Segundo a fala de um pesquisador da unidade, a problemática ambiental e os

princípios agroecológicos deixaram com o tempo de ser uma opção ou fator de aumento de

capital simbólico. Muito mais do que isso,

“(...) hoje qualquer projeto de pesquisa exige essa parte sócio-econômica e ambiental. São dois parâmetros que você tem que abordar senão não sai financiamento, nem nacional muito menos internacional. (...) Então existe uma série de requisitos hoje, que essa parte social e ambiental é muito... Pra qualquer projeto, você tem que ter alguma coisa nesse sentido, dizer da melhora daquela comunidade, daquela cidade, daquela agrovila, daquele assentamento, que seja, dessas bacias hidrográficas, porque senão você está fadado a não ter aprovação” (Técnico 2).

O atendimento a esses princípios ambientais passaram a ser uma exigência, e

não mais um sinal de engajamento ou estratégia de inserção preferencial.
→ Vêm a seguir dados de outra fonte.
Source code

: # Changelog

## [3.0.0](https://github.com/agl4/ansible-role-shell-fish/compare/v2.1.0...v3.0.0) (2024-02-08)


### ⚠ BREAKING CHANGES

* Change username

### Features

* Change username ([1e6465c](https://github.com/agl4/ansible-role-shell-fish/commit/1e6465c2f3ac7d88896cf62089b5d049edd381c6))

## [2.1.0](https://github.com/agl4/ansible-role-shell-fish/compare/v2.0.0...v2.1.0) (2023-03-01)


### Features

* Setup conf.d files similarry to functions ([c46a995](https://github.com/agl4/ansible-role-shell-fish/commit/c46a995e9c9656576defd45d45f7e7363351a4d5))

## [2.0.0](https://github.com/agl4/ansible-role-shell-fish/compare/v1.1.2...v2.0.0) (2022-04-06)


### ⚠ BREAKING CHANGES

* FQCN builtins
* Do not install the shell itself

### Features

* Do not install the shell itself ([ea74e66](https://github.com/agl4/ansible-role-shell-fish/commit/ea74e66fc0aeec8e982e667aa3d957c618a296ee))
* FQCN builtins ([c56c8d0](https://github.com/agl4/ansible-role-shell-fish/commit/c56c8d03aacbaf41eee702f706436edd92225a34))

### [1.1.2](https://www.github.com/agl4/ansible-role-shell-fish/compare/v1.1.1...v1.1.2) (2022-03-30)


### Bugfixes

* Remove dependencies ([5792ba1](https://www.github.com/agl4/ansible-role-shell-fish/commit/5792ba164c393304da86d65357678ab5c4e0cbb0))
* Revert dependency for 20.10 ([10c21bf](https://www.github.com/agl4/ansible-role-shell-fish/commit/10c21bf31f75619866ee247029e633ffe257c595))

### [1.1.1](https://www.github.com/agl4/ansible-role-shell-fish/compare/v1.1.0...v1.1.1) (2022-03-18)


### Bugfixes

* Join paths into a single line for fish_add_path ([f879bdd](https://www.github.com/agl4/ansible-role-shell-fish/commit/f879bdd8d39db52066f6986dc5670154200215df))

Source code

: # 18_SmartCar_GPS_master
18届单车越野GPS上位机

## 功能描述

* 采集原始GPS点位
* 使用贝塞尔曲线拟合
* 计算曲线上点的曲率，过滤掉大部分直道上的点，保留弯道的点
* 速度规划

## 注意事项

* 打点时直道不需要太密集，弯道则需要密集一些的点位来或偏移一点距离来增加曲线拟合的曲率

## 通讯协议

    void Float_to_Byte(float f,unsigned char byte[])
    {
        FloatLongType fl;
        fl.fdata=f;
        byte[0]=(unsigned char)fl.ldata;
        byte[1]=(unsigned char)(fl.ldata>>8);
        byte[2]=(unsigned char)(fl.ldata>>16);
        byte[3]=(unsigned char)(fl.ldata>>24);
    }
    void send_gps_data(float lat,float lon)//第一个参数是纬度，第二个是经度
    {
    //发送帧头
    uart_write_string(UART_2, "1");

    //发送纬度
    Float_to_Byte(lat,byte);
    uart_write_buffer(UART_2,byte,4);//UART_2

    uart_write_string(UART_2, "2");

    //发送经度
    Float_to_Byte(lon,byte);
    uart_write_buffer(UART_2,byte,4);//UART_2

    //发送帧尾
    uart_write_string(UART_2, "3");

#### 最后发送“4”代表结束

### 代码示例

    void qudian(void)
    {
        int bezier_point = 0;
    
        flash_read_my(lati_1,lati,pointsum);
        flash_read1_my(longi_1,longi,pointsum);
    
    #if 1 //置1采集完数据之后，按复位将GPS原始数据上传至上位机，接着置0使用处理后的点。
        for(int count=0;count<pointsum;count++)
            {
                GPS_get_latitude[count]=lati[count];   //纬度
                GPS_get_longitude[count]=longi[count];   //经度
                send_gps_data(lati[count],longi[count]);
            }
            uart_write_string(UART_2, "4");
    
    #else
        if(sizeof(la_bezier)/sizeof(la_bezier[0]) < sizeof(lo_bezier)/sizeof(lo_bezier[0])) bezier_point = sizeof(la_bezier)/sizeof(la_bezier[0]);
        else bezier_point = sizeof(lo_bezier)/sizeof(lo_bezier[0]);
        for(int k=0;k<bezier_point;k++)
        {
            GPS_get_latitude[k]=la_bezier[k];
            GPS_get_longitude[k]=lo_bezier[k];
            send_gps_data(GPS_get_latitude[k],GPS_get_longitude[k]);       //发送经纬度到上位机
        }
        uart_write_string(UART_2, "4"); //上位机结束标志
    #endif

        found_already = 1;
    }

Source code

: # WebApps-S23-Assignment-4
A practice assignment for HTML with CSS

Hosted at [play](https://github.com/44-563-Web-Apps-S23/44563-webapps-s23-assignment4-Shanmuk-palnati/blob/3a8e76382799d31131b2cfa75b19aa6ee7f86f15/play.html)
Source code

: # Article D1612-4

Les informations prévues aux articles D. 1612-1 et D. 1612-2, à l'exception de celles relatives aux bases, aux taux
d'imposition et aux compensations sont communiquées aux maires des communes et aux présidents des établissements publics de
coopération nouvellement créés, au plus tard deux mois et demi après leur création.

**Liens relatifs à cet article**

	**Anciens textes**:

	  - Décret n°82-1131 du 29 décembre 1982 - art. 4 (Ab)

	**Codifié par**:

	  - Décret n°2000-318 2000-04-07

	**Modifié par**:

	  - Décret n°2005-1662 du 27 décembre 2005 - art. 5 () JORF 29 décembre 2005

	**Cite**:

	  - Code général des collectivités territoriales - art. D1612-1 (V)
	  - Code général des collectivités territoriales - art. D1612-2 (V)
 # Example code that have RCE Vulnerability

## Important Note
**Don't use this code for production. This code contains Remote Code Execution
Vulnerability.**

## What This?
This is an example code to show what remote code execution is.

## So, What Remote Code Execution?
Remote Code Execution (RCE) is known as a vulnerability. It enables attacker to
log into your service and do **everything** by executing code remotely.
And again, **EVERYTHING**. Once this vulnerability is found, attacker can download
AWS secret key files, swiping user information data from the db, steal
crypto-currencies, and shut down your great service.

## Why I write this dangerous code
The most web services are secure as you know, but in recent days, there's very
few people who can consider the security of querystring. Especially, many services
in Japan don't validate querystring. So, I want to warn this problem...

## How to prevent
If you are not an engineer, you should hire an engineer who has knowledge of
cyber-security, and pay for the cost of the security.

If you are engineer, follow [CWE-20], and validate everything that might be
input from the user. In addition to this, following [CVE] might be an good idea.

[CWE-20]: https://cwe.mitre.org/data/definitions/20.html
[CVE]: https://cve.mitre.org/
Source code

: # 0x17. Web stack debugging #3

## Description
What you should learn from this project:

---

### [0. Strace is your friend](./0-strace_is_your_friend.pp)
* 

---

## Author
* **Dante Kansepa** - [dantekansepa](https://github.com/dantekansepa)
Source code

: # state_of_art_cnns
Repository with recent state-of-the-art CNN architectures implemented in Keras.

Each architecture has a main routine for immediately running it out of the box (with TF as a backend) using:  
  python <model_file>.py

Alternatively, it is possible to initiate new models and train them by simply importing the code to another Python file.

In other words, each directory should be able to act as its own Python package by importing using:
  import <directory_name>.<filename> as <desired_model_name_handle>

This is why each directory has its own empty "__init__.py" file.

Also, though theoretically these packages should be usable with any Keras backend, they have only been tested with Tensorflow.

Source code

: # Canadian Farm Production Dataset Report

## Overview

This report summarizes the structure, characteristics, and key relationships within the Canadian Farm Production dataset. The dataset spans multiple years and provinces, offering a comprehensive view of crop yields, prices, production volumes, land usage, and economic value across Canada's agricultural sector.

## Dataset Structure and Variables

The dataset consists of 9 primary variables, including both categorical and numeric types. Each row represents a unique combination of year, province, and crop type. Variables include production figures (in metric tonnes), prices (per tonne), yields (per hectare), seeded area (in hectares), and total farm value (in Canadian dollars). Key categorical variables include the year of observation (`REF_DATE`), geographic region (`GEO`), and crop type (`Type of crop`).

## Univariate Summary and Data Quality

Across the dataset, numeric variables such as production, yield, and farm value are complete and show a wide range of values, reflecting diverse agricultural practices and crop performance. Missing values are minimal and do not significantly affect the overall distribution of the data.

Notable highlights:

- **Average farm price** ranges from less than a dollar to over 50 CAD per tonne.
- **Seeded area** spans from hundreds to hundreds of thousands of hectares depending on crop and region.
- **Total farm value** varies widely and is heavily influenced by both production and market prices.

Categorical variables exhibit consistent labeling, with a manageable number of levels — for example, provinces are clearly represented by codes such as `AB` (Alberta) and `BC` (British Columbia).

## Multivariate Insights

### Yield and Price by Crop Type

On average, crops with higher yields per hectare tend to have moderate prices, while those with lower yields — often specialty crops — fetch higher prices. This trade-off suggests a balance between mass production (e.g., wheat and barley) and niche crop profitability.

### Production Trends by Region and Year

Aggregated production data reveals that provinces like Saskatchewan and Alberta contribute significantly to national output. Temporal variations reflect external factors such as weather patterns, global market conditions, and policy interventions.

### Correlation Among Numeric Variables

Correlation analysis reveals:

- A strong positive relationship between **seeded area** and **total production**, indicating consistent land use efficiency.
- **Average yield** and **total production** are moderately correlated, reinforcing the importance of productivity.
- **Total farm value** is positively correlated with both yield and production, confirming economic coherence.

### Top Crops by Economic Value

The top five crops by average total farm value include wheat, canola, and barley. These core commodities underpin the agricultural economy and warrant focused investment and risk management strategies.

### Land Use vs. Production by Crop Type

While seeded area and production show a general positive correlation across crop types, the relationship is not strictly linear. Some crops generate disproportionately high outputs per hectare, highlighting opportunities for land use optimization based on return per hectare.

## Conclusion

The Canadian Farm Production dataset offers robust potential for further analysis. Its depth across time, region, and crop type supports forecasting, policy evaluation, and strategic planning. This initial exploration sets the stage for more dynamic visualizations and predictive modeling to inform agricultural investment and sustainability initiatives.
De modo que, agora,

os agentes do campo precisam se adaptar a parâmetros estabelecidos por instituições de

fomento e de legitimação, caso contrário seu posicionamento relacional não estará mais

garantido.

É possível perceber também outras clivagens entre os defensores da

perspectiva ambiental. Mesmo entre os defensores da corrente de agricultura orgânica e

agroecologia não existe coesão quanto às propostas.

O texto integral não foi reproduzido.